Provided records: Begin

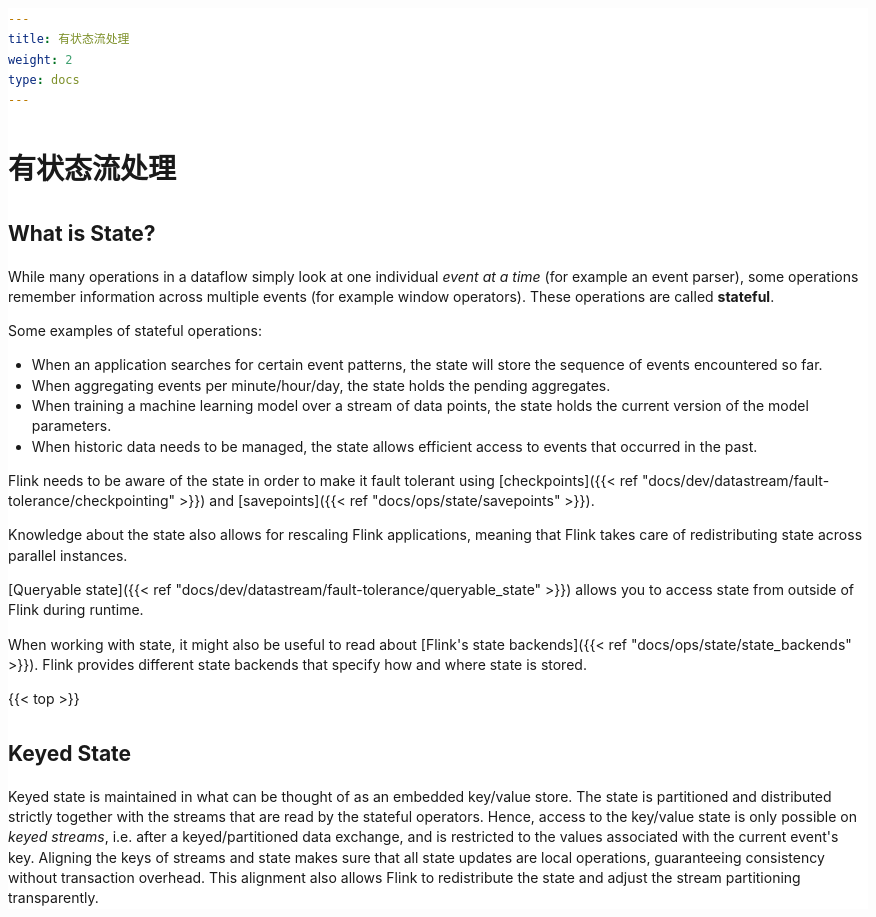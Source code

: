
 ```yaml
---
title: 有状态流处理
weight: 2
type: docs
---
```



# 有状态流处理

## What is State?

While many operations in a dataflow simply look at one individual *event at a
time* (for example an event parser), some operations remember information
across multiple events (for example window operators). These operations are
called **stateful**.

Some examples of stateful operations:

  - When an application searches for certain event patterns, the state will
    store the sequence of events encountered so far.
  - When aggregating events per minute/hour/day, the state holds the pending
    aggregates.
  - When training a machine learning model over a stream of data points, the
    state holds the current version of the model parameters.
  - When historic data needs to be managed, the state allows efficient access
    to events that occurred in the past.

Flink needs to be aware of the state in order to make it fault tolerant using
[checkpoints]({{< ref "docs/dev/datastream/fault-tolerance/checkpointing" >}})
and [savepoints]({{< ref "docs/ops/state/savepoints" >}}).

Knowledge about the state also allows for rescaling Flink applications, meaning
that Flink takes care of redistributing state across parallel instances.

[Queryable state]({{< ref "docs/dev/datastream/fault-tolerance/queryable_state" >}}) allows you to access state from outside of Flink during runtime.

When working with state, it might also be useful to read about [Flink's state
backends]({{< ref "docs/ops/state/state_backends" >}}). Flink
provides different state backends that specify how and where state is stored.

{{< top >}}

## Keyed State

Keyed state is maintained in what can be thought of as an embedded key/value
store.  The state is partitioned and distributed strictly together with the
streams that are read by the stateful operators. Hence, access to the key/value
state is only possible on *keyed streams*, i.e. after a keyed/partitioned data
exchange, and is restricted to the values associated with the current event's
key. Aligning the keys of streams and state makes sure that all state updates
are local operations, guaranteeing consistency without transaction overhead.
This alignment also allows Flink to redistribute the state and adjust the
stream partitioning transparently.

Provided records: End
Provided records: Begin

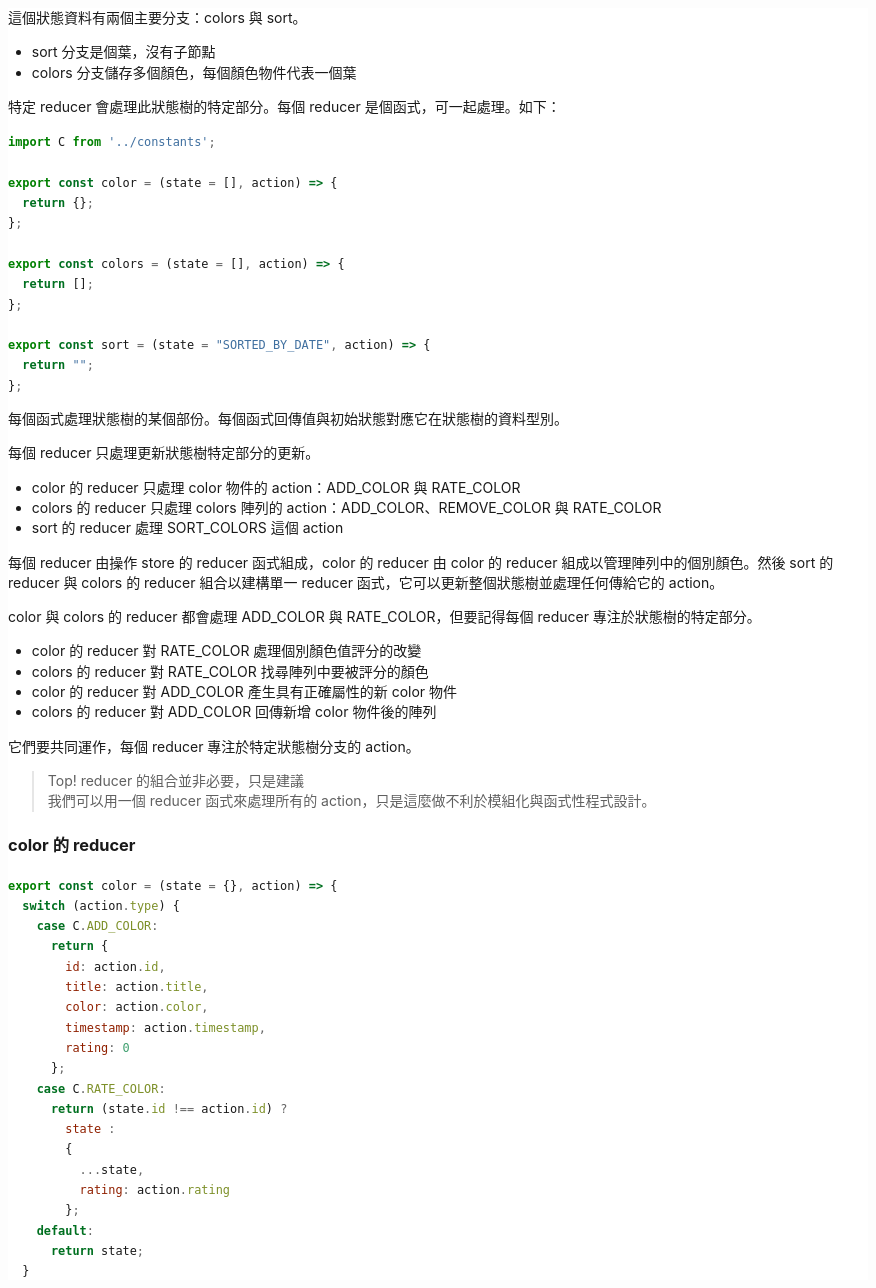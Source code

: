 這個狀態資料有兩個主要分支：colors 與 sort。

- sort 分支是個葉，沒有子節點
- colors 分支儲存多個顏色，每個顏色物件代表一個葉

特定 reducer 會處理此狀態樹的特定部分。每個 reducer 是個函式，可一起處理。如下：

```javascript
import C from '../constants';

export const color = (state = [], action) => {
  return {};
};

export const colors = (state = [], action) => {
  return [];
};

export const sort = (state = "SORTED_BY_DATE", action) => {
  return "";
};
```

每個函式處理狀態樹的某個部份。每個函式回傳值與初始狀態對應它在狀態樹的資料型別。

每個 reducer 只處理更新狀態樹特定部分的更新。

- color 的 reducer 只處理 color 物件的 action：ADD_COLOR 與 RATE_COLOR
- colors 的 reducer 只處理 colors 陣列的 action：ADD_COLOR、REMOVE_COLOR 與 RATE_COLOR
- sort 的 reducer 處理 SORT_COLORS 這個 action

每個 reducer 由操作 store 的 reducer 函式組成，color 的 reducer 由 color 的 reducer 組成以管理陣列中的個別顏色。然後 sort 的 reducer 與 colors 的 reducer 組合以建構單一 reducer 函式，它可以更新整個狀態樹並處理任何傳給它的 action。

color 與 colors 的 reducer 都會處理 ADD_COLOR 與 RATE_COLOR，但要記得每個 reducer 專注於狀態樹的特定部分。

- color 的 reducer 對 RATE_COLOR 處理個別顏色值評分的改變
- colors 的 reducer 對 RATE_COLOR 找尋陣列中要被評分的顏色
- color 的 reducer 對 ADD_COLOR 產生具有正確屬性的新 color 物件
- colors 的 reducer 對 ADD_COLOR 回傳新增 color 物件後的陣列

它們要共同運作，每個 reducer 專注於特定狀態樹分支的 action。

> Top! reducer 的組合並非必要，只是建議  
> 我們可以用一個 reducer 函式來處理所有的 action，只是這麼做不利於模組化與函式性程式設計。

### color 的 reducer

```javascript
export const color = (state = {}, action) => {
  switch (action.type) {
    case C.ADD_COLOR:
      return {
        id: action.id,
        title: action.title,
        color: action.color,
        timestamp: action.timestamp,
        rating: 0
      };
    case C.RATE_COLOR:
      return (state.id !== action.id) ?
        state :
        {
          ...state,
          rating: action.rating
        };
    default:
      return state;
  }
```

Provided records: End

Exercise objective
Please give the number of lines above containing "from" and nothing else.

Solution for this problem
2